BEGIN

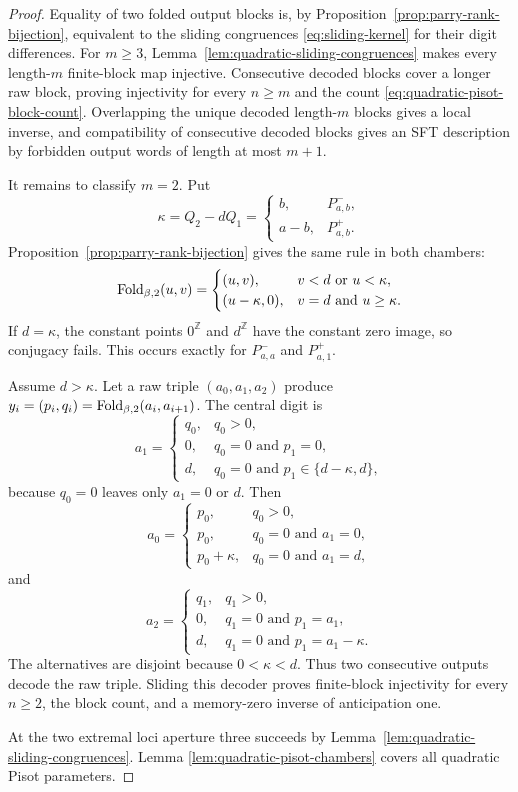 \begin{proof}
Equality of two folded output blocks is, by
Proposition~\ref{prop:parry-rank-bijection}, equivalent to the sliding
congruences \eqref{eq:sliding-kernel} for their digit differences.  For
$m\ge3$, Lemma~\ref{lem:quadratic-sliding-congruences} makes every
length-$m$ finite-block map injective.  Consecutive decoded blocks cover a
longer raw block, proving injectivity for every $n\ge m$ and the count
\eqref{eq:quadratic-pisot-block-count}.  Overlapping the unique decoded
length-$m$ blocks gives a local inverse, and compatibility of consecutive
decoded blocks gives an SFT description by forbidden output words of length
at most $m+1$.

It remains to classify $m=2$.  Put
\[
\kappa=Q_2-dQ_1=
\begin{cases}b,&P^-_{a,b},\\ a-b,&P^+_{a,b}.\end{cases}
\]
Proposition~\ref{prop:parry-rank-bijection} gives the same rule in both
chambers:
\[
\Fold_{\beta,2}(u,v)=
\begin{cases}
(u,v),&v<d\text{ or }u<\kappa,\\
(u-\kappa,0),&v=d\text{ and }u\ge\kappa.
\end{cases}
\]
If $d=\kappa$, the constant points $0^{\mathbb Z}$ and $d^{\mathbb Z}$
have the constant zero image, so conjugacy fails.  This occurs exactly for
$P^-_{a,a}$ and $P^+_{a,1}$.

Assume $d>\kappa$.  Let a raw triple $(a_0,a_1,a_2)$ produce
$y_i=(p_i,q_i)=\Fold_{\beta,2}(a_i,a_{i+1})$.  The central digit is
\begin{equation}
a_1=
\begin{cases}
q_0,&q_0>0,\\
0,&q_0=0\text{ and }p_1=0,\\
d,&q_0=0\text{ and }p_1\in\{d-\kappa,d\},
\end{cases}
\label{eq:m2-central-decoder}
\end{equation}
because $q_0=0$ leaves only $a_1=0$ or $d$.  Then
\begin{equation}
a_0=
\begin{cases}
p_0,&q_0>0,\\
p_0,&q_0=0\text{ and }a_1=0,\\
p_0+\kappa,&q_0=0\text{ and }a_1=d,
\end{cases}
\label{eq:m2-left-decoder}
\end{equation}
and
\begin{equation}
a_2=
\begin{cases}
q_1,&q_1>0,\\
0,&q_1=0\text{ and }p_1=a_1,\\
d,&q_1=0\text{ and }p_1=a_1-\kappa.
\end{cases}
\label{eq:m2-right-decoder}
\end{equation}
The alternatives are disjoint because $0<\kappa<d$.  Thus two consecutive
outputs decode the raw triple.  Sliding this decoder proves finite-block
injectivity for every $n\ge2$, the block count, and a memory-zero inverse of
anticipation one.

At the two extremal loci aperture three succeeds by
Lemma~\ref{lem:quadratic-sliding-congruences}.  Lemma
\ref{lem:quadratic-pisot-chambers} covers all quadratic Pisot parameters.
\end{proof}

END

* [REQUIREMENT] The expected answer is the whole listing above, copied exactly, with images excluded.

* [FINISHED EXERCISE]
 \begin{proof}
Equality of two folded output blocks is, by
Proposition~\ref{prop:parry-rank-bijection}, equivalent to the sliding
congruences \eqref{eq:sliding-kernel} for their digit differences.  For
$m\ge3$, Lemma~\ref{lem:quadratic-sliding-congruences} makes every
length-$m$ finite-block map injective.  Consecutive decoded blocks cover a
longer raw block, proving injectivity for every $n\ge m$ and the count
\eqref{eq:quadratic-pisot-block-count}.  Overlapping the unique decoded
length-$m$ blocks gives a local inverse, and compatibility of consecutive
decoded blocks gives an SFT description by forbidden output words of length
at most $m+1$.

It remains to classify $m=2$.  Put
\[
\kappa=Q_2-dQ_1=
\begin{cases}b,&P^-_{a,b},\\ a-b,&P^+_{a,b}.\end{cases}
\]
Proposition~\ref{prop:parry-rank-bijection} gives the same rule in both
chambers:
\[
\Fold_{\beta,2}(u,v)=
\begin{cases}
(u,v),&v<d\text{ or }u<\kappa,\\
(u-\kappa,0),&v=d\text{ and }u\ge\kappa.
\end{cases}
\]
If $d=\kappa$, the constant points $0^{\mathbb Z}$ and $d^{\mathbb Z}$
have the constant zero image, so conjugacy fails.  This occurs exactly for
$P^-_{a,a}$ and $P^+_{a,1}$.

Assume $d>\kappa$.  Let a raw triple $(a_0,a_1,a_2)$ produce
$y_i=(p_i,q_i)=\Fold_{\beta,2}(a_i,a_{i+1})$.  The central digit is
\begin{equation}
a_1=
\begin{cases}
q_0,&q_0>0,\\
0,&q_0=0\text{ and }p_1=0,\\
d,&q_0=0\text{ and }p_1\in\{d-\kappa,d\},
\end{cases}
\label{eq:m2-central-decoder}
\end{equation}
because $q_0=0$ leaves only $a_1=0$ or $d$.  Then
\begin{equation}
a_0=
\begin{cases}
p_0,&q_0>0,\\
p_0,&q_0=0\text{ and }a_1=0,\\
p_0+\kappa,&q_0=0\text{ and }a_1=d,
\end{cases}
\label{eq:m2-left-decoder}
\end{equation}
and
\begin{equation}
a_2=
\begin{cases}
q_1,&q_1>0,\\
0,&q_1=0\text{ and }p_1=a_1,\\
d,&q_1=0\text{ and }p_1=a_1-\kappa.
\end{cases}
\label{eq:m2-right-decoder}
\end{equation}
The alternatives are disjoint because $0<\kappa<d$.  Thus two consecutive
outputs decode the raw triple.  Sliding this decoder proves finite-block
injectivity for every $n\ge2$, the block count, and a memory-zero inverse of
anticipation one.

At the two extremal loci aperture three succeeds by
Lemma~\ref{lem:quadratic-sliding-congruences}.  Lemma
\ref{lem:quadratic-pisot-chambers} covers all quadratic Pisot parameters.
\end{proof}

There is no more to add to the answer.